## Task to complete:
Hunt through the lines below for the string "free" and copy each one that has it.

## Dataset entries:
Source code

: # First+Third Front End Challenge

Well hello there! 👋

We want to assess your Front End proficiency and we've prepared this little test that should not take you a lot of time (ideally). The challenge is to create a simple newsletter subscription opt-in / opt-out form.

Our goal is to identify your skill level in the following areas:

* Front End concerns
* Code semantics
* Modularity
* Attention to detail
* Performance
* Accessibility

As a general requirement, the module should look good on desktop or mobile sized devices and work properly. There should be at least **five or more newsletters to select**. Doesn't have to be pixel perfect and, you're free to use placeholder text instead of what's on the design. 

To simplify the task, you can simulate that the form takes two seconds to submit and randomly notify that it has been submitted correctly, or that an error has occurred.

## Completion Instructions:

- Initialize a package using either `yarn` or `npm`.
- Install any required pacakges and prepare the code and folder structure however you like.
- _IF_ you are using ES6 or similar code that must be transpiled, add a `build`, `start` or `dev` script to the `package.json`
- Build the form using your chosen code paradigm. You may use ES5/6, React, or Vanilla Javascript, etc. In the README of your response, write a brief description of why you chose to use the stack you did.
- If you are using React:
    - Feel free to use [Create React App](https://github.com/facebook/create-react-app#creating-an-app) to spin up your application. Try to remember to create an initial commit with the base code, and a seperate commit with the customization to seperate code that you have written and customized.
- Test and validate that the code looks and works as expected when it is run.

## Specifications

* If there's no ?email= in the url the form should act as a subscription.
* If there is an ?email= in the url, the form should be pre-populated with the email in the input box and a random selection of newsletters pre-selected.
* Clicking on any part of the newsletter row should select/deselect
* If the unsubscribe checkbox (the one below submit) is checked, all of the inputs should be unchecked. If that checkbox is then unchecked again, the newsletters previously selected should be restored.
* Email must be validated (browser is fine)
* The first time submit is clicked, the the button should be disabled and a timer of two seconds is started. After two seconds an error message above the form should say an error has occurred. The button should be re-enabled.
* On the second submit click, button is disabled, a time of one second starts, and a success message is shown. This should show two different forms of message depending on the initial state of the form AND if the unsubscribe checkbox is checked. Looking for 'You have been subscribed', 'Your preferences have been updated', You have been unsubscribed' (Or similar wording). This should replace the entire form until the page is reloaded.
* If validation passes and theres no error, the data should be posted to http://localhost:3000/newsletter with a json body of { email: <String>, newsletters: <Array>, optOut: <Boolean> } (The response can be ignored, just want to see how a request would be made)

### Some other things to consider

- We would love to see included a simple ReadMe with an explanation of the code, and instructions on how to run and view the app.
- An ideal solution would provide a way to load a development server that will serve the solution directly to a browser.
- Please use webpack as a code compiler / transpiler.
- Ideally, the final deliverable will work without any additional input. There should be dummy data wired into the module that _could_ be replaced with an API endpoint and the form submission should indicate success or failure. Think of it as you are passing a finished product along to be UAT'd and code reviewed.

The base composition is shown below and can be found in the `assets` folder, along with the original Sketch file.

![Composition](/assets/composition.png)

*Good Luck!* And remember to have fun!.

## Solution for this problem:
As a general requirement, the module should look good on desktop or mobile sized devices and work properly. There should be at least **five or more newsletters to select**. Doesn't have to be pixel perfect and, you're free to use placeholder text instead of what's on the design. 
    - Feel free to use [Create React App](https://github.com/facebook/create-react-app#creating-an-app) to spin up your application. Try to remember to create an initial commit with the base code, and a seperate commit with the customization to seperate code that you have written and customized.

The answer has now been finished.